## What is expected
If a line of the material contains "компоненты", copy it.

###

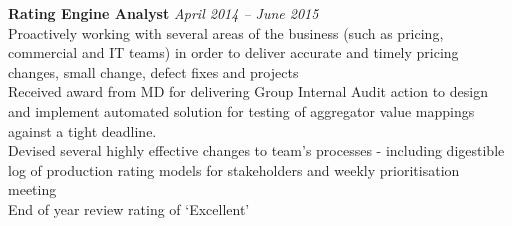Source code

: \documentclass[11pt]{article}
\begin{document}
\begin{description}
\textbf{Rating Engine Analyst} \emph{April 2014 -- June 2015}\\
\textbullet \quad Proactively working with several areas of the business (such as pricing, commercial and IT teams) in order to deliver accurate and timely pricing changes, small change, defect fixes and projects\\
\textbullet \quad Received award from MD for delivering Group Internal Audit action to design and implement automated solution for testing of aggregator value mappings against a tight deadline.\\
\textbullet \quad Devised several highly effective changes to team's processes - including digestible log of production rating models for stakeholders and weekly prioritisation meeting \\
\textbullet \quad End of year review rating of `Excellent'
\end{description}
\end{document}
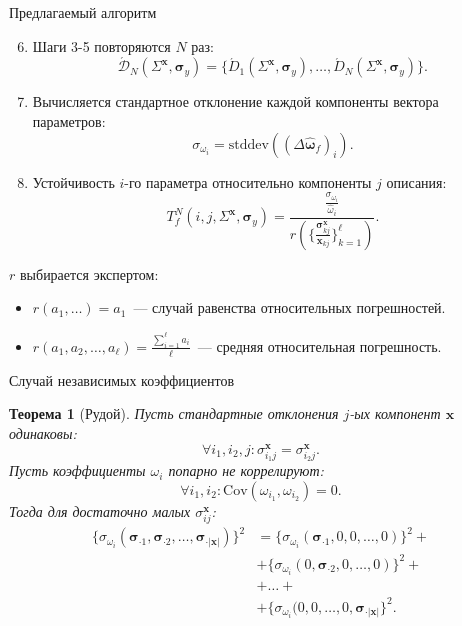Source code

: \documentclass{beamer}
\newtheorem{theo}{Теорема}
\begin{document}
\begin{frame}{Предлагаемый алгоритм}
  \begin{enumerate}
    \setcounter{enumi}{5}
    \item Шаги 3-5 повторяются $N$ раз:
      \[
        \acute{\mathcal{D}}_N (\Sigma^{\mathbf{x}}, \boldsymbol{\sigma}_y) = \{ \acute{D}_1 (\Sigma^{\mathbf{x}}, \boldsymbol{\sigma}_y), \dots, \acute{D}_N (\Sigma^{\mathbf{x}}, \boldsymbol{\sigma}_y) \}.
      \]
    \item Вычисляется стандартное отклонение каждой компоненты вектора параметров:
      \[
        \sigma_{\omega_i} = \text{stddev} ((\Delta\hat{\boldsymbol{\omega}}_f)_i).
      \]
    \item Устойчивость $i$-го параметра относительно компоненты $j$ описания:
      \[
        T^N_f(i, j, \Sigma^{\mathbf{x}}, \boldsymbol{\sigma}_y) = \frac{\frac{\sigma_{\omega_i}}{\hat{\omega}_i}}{r(\{\frac{\boldsymbol{\sigma}^\mathbf{x}_{k j}}{\mathbf{x}_{k j}}\}_{k = 1}^{\ell})}.
      \]
  \end{enumerate}
  
  $r$ выбирается экспертом:
  \begin{itemize}
    \item $r(a_1, \dots) = a_1$~--- случай равенства относительных погрешностей.
    \item $r(a_1, a_2, \dots, a_{\ell}) = \frac{\sum_{i = 1}^{\ell} a_i}{\ell}$~--- средняя относительная погрешность.
  \end{itemize}
\end{frame}

\begin{frame}{Случай независимых коэффициентов}
  \begin{theo}[Рудой]
    Пусть стандартные отклонения $j$-ых компонент $\mathbf{x}$ одинаковы:
    \[
      \forall i_1, i_2, j: \sigma_{i_1 j}^{\mathbf{x}} = \sigma_{i_2 j}^{\mathbf{x}}.
    \]
    Пусть коэффициенты $\omega_i$ попарно не коррелируют:
    \[
      \forall i_1, i_2: \text{Cov} (\omega_{i_1}, \omega_{i_2}) = 0.
    \]
    Тогда для достаточно малых $\sigma_{ij}^\mathbf{x}$:
    \begin{align*}
      \{ \sigma_{\omega_i} (\boldsymbol{\sigma}_{\cdot 1}, \boldsymbol{\sigma}_{\cdot 2}, \dots, \boldsymbol{\sigma}_{\cdot |\mathbf{x}|}) \}^2 &=
        \{ \sigma_{\omega_i} (\boldsymbol{\sigma}_{\cdot 1}, 0, 0, \dots, 0) \}^2 + \nonumber \\
        & + \{ \sigma_{\omega_i} (0, \boldsymbol{\sigma}_{\cdot 2}, 0, \dots, 0) \}^2 + \nonumber \\
        & + \dots + \nonumber \\
        & + \{ \sigma_{\omega_i} (0, 0, \dots, 0, \boldsymbol{\sigma}_{\cdot |\mathbf{x}|} \}^2.
      \label{eq:pypha_variance}
    \end{align*}
  \end{theo}
\end{frame}
\end{document}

###

## Exercise solution
    \item Вычисляется стандартное отклонение каждой компоненты вектора параметров:
    \item Устойчивость $i$-го параметра относительно компоненты $j$ описания:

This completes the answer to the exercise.